The Sage Grouse Initiative (SGI) is a partnership of ranchers, agencies, universities, non-profit groups, and businesses that embrace a common vision: wildlife conservation through sustainable ranching. Launched by the Natural Resources Conservation Service (NRCS) in 2010, SGI applies the power of the Farm Bill to fund and certify voluntary conservation projects in sage grouse strongholds across 11 western states. SGI joins an unprecedented conservation effort at local, state, and national levels to proactively conserve the species and prevent the need for listing the sage grouse under the Endangered Species Act, a decision slated for 2015. Once numbering some 16 million before settlement, sage grouse have dwindled to as few as 200,000 birds inhabiting half their historic range. However, with the right conservation in the right places, we can bring back sage grouse, while meeting our nation's food and energy needs.

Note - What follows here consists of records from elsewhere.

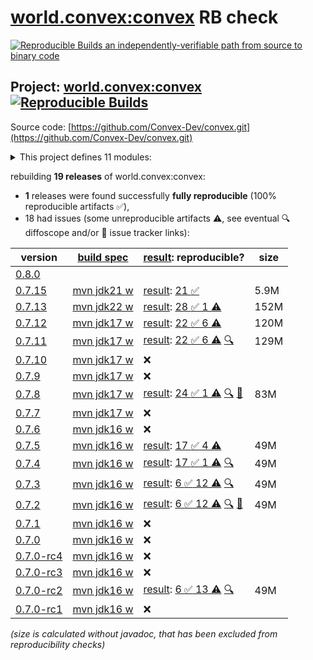 [world.convex:convex](https://central.sonatype.com/artifact/world.convex/convex/versions) RB check
=======

[![Reproducible Builds](https://reproducible-builds.org/images/logos/rb.svg) an independently-verifiable path from source to binary code](https://reproducible-builds.org/)

## Project: [world.convex:convex](https://central.sonatype.com/artifact/world.convex/convex/versions) [![Reproducible Builds](https://img.shields.io/endpoint?url=https://raw.githubusercontent.com/jvm-repo-rebuild/reproducible-central/master/content/world/convex/badge.json)](https://github.com/jvm-repo-rebuild/reproducible-central/blob/master/content/world/convex/README.md)

Source code: [https://github.com/Convex-Dev/convex.git](https://github.com/Convex-Dev/convex.git)

<details><summary>This project defines 11 modules:</summary>

* [world.convex:convex](https://central.sonatype.com/artifact/world.convex/convex/overview)
* [world.convex:convex-benchmarks](https://central.sonatype.com/artifact/world.convex/convex-benchmarks/overview)
* [world.convex:convex-cli](https://central.sonatype.com/artifact/world.convex/convex-cli/overview)
* [world.convex:convex-core](https://central.sonatype.com/artifact/world.convex/convex-core/overview)
* [world.convex:convex-gui](https://central.sonatype.com/artifact/world.convex/convex-gui/overview)
* [world.convex:convex-integration](https://central.sonatype.com/artifact/world.convex/convex-integration/overview)
* [world.convex:convex-java](https://central.sonatype.com/artifact/world.convex/convex-java/overview)
* [world.convex:convex-observer](https://central.sonatype.com/artifact/world.convex/convex-observer/overview)
* [world.convex:convex-peer](https://central.sonatype.com/artifact/world.convex/convex-peer/overview)
* [world.convex:convex-restapi](https://central.sonatype.com/artifact/world.convex/convex-restapi/overview)
* [world.convex:convex-sodium](https://central.sonatype.com/artifact/world.convex/convex-sodium/overview)
</details>

rebuilding **19 releases** of world.convex:convex:
- **1** releases were found successfully **fully reproducible** (100% reproducible artifacts :white_check_mark:),
- 18 had issues (some unreproducible artifacts :warning:, see eventual :mag: diffoscope and/or :memo: issue tracker links):

| version | [build spec](/BUILDSPEC.md) | [result](https://reproducible-builds.org/docs/jvm/): reproducible? | size |
| -- | --------- | ------ | -- |
| [0.8.0](https://central.sonatype.com/artifact/world.convex/convex/0.8.0/pom) | | | |
| [0.7.15](https://central.sonatype.com/artifact/world.convex/convex/0.7.15/pom) | [mvn jdk21 w](convex-0.7.15.buildspec) | [result](convex-0.7.15.buildinfo): [21 :white_check_mark: ](convex-0.7.15.buildcompare) | 5.9M |
| [0.7.13](https://central.sonatype.com/artifact/world.convex/convex/0.7.13/pom) | [mvn jdk22 w](convex-0.7.13.buildspec) | [result](convex-0.7.13.buildinfo): [28 :white_check_mark:  1 :warning:](convex-0.7.13.buildcompare) | 152M |
| [0.7.12](https://central.sonatype.com/artifact/world.convex/convex/0.7.12/pom) | [mvn jdk17 w](convex-0.7.12.buildspec) | [result](convex-0.7.12.buildinfo): [22 :white_check_mark:  6 :warning:](convex-0.7.12.buildcompare) | 120M |
| [0.7.11](https://central.sonatype.com/artifact/world.convex/convex/0.7.11/pom) | [mvn jdk17 w](convex-0.7.11.buildspec) | [result](convex-0.7.11.buildinfo): [22 :white_check_mark:  6 :warning:](convex-0.7.11.buildcompare) [:mag:](convex-0.7.11.diffoscope) | 129M |
| [0.7.10](https://central.sonatype.com/artifact/world.convex/convex/0.7.10/pom) | [mvn jdk17 w](convex-0.7.10.buildspec) | :x: | |
| [0.7.9](https://central.sonatype.com/artifact/world.convex/convex/0.7.9/pom) | [mvn jdk17 w](convex-0.7.9.buildspec) | :x: | |
| [0.7.8](https://central.sonatype.com/artifact/world.convex/convex/0.7.8/pom) | [mvn jdk17 w](convex-0.7.8.buildspec) | [result](convex-0.7.8.buildinfo): [24 :white_check_mark:  1 :warning:](convex-0.7.8.buildcompare) [:mag:](convex-0.7.8.diffoscope) [:memo:](https://github.com/Convex-Dev/convex/pull/400) | 83M |
| [0.7.7](https://central.sonatype.com/artifact/world.convex/convex/0.7.7/pom) | [mvn jdk17 w](convex-0.7.7.buildspec) | :x: | |
| [0.7.6](https://central.sonatype.com/artifact/world.convex/convex/0.7.6/pom) | [mvn jdk16 w](convex-0.7.6.buildspec) | :x: | |
| [0.7.5](https://central.sonatype.com/artifact/world.convex/convex/0.7.5/pom) | [mvn jdk16 w](convex-0.7.5.buildspec) | [result](convex-0.7.5.buildinfo): [17 :white_check_mark:  4 :warning:](convex-0.7.5.buildcompare) | 49M |
| [0.7.4](https://central.sonatype.com/artifact/world.convex/convex/0.7.4/pom) | [mvn jdk16 w](convex-0.7.4.buildspec) | [result](convex-0.7.4.buildinfo): [17 :white_check_mark:  1 :warning:](convex-0.7.4.buildcompare) [:mag:](convex-0.7.4.diffoscope) | 49M |
| [0.7.3](https://central.sonatype.com/artifact/world.convex/convex/0.7.3/pom) | [mvn jdk16 w](convex-0.7.3.buildspec) | [result](convex-0.7.3.buildinfo): [6 :white_check_mark:  12 :warning:](convex-0.7.3.buildcompare) [:mag:](convex-0.7.3.diffoscope) | 49M |
| [0.7.2](https://central.sonatype.com/artifact/world.convex/convex/0.7.2/pom) | [mvn jdk16 w](convex-0.7.2.buildspec) | [result](convex-0.7.2.buildinfo): [6 :white_check_mark:  12 :warning:](convex-0.7.2.buildcompare) [:mag:](convex-0.7.2.diffoscope) [:memo:](https://github.com/Convex-Dev/convex/pull/348) | 49M |
| [0.7.1](https://central.sonatype.com/artifact/world.convex/convex/0.7.1/pom) | [mvn jdk16 w](convex-0.7.1.buildspec) | :x: | |
| [0.7.0](https://central.sonatype.com/artifact/world.convex/convex/0.7.0/pom) | [mvn jdk16 w](convex-0.7.0.buildspec) | :x: | |
| [0.7.0-rc4](https://central.sonatype.com/artifact/world.convex/convex/0.7.0-rc4/pom) | [mvn jdk16 w](convex-0.7.0-rc4.buildspec) | :x: | |
| [0.7.0-rc3](https://central.sonatype.com/artifact/world.convex/convex/0.7.0-rc3/pom) | [mvn jdk16 w](convex-0.7.0-rc3.buildspec) | :x: | |
| [0.7.0-rc2](https://central.sonatype.com/artifact/world.convex/convex/0.7.0-rc2/pom) | [mvn jdk16 w](convex-0.7.0-rc2.buildspec) | [result](convex-0.7.0-rc2.buildinfo): [6 :white_check_mark:  13 :warning:](convex-0.7.0-rc2.buildcompare) [:mag:](convex-0.7.0-rc2.diffoscope) | 49M |
| [0.7.0-rc1](https://central.sonatype.com/artifact/world.convex/convex/0.7.0-rc1/pom) | [mvn jdk16 w](convex-0.7.0-rc1.buildspec) | :x: | |

<i>(size is calculated without javadoc, that has been excluded from reproducibility checks)</i>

The Sage-Grouse Initiative is designed to sustain working ranches and conserve sage-grouse populations by helping maintain livestock grazing as the prevailing land use. Several large-scale threats facing sage-grouse are identical to factors impacting the sustainability and productivity of grazing lands throughout the West. The Sage-Grouse Initiative aims to remove or reduce fragmentation threats common to sustainable ranching and sage-grouse conservation. For the most part, the same factors that negatively affect sage-grouse also negatively affect the health, productivity, and sustainability of native grazing lands. Therefore, improvements to benefit sage-grouse also benefit grazing lands and the ranches that depend on them.
Utah landowners within several western slope counties are encouraged to visit with their local NRCS field office and inquire about developing a conservation plan that when implemented will help reduce the threats to the Sage Grouse. Financial assistance for the initiative is provided through the Wildlife Habitat Incentives Program (WHIP) and the
Environmental Quality Incentives Program (EQIP). Therefore, applicants and their land must meet the eligibility requirements for WHIP or EQIP (EQIP Eligibility). Additionally, the land must be in historic or currently occupied sage-grouse habitat according to the Sage-Grouse in Utah map.